An employee at Number One Chinese Restaurant who wished to remain anonymous explained that the restaurant staff missed out on business during the summer months that they normally received from SHU students during the regular school year.
“We get less business when students leave for the summer,” the employee said. “Every store is hoping for the summer to be over. Once June and July are over, then the students come back.”
General manager Paul Sirotto at Bowtie Cinemas, which is next to the South Orange Performing Arts Center, said they do not have to plan ahead for the summer months.
“We pretty much do the same thing,” Sirotto said. “We don’t really lose that much business when the summer hits because we still have the younger kids and adults.”
Tito’s Burritos general manager Carlos Robinson said he felt similarly to Sirotto.
“Obviously we always welcome the Pirates coming back in town, but I wouldn’t be able to say if there’s a loss per say because there’s a lot of variables,” Robinson said. “People vacation anyways so summer is different than winter and fall. We kind of play it by year.”

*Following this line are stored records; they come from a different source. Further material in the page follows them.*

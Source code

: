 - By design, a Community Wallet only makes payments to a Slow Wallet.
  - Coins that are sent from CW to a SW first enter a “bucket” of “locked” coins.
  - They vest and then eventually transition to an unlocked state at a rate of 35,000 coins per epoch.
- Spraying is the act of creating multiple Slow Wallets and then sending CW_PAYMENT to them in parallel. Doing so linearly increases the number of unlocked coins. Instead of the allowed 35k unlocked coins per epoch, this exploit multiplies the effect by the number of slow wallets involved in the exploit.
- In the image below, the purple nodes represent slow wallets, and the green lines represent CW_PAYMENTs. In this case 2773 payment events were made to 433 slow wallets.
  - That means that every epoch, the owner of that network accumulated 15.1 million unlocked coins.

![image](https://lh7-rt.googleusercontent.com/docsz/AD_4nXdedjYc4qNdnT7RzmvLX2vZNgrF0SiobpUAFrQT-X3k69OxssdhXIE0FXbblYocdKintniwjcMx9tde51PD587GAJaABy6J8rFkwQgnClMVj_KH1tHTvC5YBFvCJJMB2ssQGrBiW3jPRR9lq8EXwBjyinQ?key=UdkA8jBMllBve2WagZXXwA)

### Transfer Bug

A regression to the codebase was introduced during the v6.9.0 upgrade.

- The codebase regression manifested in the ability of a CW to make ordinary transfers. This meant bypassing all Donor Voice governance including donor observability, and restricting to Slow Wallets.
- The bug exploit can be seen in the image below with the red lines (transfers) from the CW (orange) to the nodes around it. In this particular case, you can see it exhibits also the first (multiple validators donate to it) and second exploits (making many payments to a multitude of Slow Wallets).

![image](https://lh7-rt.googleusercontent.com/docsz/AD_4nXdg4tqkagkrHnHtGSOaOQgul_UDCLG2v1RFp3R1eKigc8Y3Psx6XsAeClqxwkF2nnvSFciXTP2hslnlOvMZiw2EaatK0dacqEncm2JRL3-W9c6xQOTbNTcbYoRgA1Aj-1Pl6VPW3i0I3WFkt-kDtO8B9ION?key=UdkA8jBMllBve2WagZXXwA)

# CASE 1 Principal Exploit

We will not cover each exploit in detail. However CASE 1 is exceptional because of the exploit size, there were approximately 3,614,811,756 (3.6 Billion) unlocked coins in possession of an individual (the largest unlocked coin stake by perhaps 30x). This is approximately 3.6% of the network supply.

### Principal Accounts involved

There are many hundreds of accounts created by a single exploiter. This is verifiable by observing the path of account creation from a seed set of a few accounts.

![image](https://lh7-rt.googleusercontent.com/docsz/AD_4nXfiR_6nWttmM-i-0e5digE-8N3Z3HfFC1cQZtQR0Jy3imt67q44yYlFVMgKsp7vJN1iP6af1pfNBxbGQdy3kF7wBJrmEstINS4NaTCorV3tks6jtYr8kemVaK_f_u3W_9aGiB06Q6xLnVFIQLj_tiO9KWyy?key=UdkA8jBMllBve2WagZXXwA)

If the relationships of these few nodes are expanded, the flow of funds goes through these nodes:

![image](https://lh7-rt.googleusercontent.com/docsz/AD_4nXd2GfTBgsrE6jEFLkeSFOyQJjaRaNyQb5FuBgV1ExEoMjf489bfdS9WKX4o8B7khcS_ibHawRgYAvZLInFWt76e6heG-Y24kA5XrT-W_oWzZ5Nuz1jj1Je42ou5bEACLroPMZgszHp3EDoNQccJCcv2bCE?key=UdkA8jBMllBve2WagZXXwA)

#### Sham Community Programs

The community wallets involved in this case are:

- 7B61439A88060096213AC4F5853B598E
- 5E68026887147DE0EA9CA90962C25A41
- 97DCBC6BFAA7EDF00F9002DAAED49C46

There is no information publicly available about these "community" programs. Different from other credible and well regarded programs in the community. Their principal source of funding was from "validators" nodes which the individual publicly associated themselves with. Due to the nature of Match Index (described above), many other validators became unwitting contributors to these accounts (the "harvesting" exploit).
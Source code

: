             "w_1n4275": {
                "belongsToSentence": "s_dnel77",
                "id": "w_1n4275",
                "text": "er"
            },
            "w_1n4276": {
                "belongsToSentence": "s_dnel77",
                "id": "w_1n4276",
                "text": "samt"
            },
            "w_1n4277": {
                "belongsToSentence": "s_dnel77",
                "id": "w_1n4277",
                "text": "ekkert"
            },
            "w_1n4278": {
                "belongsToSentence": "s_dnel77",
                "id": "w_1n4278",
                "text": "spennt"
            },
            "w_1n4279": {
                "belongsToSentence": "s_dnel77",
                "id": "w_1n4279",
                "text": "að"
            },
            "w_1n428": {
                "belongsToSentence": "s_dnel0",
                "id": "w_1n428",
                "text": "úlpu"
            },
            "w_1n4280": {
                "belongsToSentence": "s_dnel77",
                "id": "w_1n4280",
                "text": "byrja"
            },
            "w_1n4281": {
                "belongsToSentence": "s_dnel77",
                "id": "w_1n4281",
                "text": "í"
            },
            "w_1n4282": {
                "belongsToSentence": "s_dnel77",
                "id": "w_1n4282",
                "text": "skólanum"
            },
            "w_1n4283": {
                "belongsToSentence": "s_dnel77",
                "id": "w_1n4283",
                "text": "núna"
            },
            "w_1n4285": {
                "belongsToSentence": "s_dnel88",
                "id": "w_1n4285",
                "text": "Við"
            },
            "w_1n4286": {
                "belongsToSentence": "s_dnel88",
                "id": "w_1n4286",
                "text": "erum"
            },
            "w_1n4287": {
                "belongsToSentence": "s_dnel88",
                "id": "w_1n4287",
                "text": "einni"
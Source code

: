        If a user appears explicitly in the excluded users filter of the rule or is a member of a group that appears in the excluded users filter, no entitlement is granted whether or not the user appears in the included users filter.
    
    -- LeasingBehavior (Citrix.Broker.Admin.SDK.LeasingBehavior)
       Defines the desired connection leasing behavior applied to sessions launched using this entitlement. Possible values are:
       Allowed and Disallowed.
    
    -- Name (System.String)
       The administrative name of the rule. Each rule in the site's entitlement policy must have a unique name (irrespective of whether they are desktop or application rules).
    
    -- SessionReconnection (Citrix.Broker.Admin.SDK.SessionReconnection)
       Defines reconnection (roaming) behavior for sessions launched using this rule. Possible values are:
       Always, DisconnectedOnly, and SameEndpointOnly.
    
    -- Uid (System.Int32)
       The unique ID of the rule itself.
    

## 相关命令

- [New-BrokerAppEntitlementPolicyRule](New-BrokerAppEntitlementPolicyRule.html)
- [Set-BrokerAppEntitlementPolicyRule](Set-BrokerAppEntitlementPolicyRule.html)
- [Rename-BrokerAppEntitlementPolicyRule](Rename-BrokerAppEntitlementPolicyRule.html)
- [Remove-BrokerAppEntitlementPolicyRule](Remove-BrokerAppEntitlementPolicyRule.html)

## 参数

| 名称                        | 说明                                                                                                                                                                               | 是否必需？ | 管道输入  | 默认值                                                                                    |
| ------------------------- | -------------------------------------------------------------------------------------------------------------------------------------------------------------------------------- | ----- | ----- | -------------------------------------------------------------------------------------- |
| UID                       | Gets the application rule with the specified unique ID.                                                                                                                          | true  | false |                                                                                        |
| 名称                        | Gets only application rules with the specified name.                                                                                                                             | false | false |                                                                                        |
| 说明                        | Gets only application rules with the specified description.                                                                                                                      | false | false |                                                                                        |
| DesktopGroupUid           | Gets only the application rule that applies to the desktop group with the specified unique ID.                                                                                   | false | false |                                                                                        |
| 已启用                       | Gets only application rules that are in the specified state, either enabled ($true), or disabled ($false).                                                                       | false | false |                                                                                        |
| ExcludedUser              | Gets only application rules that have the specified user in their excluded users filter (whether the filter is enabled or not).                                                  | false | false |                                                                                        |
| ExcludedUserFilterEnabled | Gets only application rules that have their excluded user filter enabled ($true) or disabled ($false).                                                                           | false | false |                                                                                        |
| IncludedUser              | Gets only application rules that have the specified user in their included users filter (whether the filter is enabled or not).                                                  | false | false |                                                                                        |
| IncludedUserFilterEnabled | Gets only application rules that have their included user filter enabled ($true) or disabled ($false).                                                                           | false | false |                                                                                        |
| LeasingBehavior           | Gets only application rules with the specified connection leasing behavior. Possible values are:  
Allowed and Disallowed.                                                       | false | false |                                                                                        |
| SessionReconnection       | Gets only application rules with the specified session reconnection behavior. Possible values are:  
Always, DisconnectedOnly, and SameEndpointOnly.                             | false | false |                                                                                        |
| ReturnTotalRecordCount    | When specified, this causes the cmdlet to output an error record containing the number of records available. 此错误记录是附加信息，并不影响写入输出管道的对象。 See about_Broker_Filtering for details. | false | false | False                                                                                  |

Robinson added that even though the majority of students are away during the summer, there are still staff and students on campus for summer classes that come in.
“There are students from other colleges that come back to live in town for the summer,” Robinson said. “It’s just a different blend of people over the summer and we adjust accordingly.”
Occupational therapist graduate student Dana Dellavalle commutes to SHU for summer classes.
“The other day I was there for long hours so I got a slice of pizza from the Village Trattoria,” Dellavalle said. “There were some families in there, but not as many students.”
Anthony Starzynski, a sophomore accounting major who, despite living a town over in Maplewood, does not usually go to the same businesses as when he is at school.
“I rarely go to businesses in South Orange now, I mostly go to Maplewood since I live in Maplewood,” Starzynski said. “However if I do go, they seem crowded with all of the other college kids back from school.”